Johnson has promised to be “data driven” in all aspects of the project.
“We know there are three lanes to the north, three through lanes to the south,” he said. “So we pretty much know there’ll be three through lanes on this bridge. But the issue is how many auxiliary lanes to operate this bridge appropriately, to take some of those merge and weave movements and separate them from the through traffic.”
His team will look at those four questions and is gathering data. “We’re going to be doing some deep dives,” Johnson said. The IBRP team will be running models and hopefully have answers for all of those four questions early in 2022. He hopes to share that information in February or March next year.
The people have repeatedly said reducing traffic congestion is their number one priority. In March, the IBRP released results of their online survey. In a priority ranking exercise, over 9,000 survey respondents ranked their top three problems in the program area. The graphic demonstrates the number of times a problem was ranked in the top three problems.
Reducing traffic congestion received 6,337 votes, roughly 62 percent more than safety and seismic concerns. Limited transit received about 53 percent fewer votes than traffic congestion, and was over 900 votes less than safety and seismic concerns.

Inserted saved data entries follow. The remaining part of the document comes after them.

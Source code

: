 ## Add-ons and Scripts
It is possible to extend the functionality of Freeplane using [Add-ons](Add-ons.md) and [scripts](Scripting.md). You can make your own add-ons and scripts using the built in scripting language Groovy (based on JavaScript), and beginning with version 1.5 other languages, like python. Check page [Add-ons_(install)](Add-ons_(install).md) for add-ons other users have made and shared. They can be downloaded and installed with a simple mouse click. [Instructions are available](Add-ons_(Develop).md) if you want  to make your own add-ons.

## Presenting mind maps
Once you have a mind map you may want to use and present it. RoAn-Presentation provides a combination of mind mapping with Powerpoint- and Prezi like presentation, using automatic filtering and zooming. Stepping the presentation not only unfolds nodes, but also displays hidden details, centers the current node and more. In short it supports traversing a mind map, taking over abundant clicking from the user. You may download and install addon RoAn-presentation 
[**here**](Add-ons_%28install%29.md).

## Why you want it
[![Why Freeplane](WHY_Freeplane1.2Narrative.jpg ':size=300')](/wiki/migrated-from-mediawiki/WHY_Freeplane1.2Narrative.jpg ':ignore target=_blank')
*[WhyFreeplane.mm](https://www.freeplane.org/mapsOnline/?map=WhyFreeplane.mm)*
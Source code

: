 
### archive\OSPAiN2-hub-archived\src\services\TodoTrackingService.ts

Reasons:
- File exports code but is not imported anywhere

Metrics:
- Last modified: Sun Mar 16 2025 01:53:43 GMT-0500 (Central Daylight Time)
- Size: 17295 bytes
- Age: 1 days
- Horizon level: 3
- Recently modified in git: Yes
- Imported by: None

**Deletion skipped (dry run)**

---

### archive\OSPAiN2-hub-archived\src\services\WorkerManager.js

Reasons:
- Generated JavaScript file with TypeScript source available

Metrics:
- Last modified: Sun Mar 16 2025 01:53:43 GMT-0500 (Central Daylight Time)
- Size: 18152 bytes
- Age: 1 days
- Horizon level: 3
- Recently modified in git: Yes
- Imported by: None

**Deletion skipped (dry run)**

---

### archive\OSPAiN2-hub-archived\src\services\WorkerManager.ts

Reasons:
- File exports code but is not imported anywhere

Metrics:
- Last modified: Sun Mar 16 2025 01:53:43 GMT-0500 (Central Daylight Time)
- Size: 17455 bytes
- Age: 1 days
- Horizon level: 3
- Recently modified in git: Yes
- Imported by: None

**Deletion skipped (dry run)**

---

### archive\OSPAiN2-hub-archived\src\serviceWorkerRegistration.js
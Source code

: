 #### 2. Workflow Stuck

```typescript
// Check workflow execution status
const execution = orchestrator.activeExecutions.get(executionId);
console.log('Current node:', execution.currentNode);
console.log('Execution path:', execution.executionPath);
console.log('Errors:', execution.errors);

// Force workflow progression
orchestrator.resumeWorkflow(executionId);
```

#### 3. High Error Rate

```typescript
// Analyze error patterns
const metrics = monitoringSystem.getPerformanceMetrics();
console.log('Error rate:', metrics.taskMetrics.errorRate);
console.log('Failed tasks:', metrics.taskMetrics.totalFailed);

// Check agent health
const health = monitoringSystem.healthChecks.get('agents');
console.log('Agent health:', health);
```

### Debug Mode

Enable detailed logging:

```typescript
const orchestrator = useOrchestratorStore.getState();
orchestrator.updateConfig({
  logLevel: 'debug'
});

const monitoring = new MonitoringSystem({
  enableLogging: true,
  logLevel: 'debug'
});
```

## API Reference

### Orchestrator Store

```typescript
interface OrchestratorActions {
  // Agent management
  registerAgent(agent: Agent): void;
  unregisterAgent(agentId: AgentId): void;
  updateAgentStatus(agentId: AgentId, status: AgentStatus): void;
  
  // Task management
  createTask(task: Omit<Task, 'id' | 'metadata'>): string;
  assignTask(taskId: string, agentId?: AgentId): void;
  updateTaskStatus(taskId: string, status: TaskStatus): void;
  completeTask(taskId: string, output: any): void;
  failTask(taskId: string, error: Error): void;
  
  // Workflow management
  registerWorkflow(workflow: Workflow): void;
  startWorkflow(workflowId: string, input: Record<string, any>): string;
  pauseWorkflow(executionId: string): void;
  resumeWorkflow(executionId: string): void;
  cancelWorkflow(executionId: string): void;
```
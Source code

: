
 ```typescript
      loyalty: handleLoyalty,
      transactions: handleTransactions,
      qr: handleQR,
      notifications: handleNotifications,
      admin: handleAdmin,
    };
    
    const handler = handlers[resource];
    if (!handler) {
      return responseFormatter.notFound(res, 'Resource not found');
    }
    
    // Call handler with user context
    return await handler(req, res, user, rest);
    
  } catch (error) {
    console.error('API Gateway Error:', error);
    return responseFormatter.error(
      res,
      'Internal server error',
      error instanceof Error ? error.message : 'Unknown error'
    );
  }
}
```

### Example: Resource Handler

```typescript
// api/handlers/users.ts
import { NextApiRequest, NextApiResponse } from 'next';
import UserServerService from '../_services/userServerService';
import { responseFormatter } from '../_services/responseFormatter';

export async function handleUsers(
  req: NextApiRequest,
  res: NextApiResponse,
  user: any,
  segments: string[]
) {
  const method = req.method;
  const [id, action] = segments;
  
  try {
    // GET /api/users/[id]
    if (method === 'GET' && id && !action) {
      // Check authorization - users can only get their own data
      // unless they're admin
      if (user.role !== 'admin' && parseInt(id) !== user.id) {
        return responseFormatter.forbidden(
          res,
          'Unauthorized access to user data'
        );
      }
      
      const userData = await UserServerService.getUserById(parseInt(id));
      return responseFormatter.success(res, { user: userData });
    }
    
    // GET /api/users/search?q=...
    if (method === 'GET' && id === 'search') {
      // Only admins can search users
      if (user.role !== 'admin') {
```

A January 2019 Metro poll showed the number one priority was roads and highways. It reported 31 percent of citizens want “widening roads and highways” as their top priority. The Portland Tribune summarized: “On its own, improving public transit is a lower priority than making road improvements and the more overarching goal of easing traffic — voters still overwhelmingly rely on driving alone to get around,” reads the poll’s conclusions.
The IBRP team hired FM3 in November and December 2020 to take a formal survey of attitudes and desires of metro area citizens regarding the program.
Traffic congestion topped voters’ concerns, with 68 percent saying it is very or extremely concerning. A major earthquake was second with 51 percent very or extremely concerned. The survey canvassed 917 registered voters in Clark, Clackamas, Multnomah and Washington counties. According to IBRP staff, they over-sampled people of color and Clark County citizens.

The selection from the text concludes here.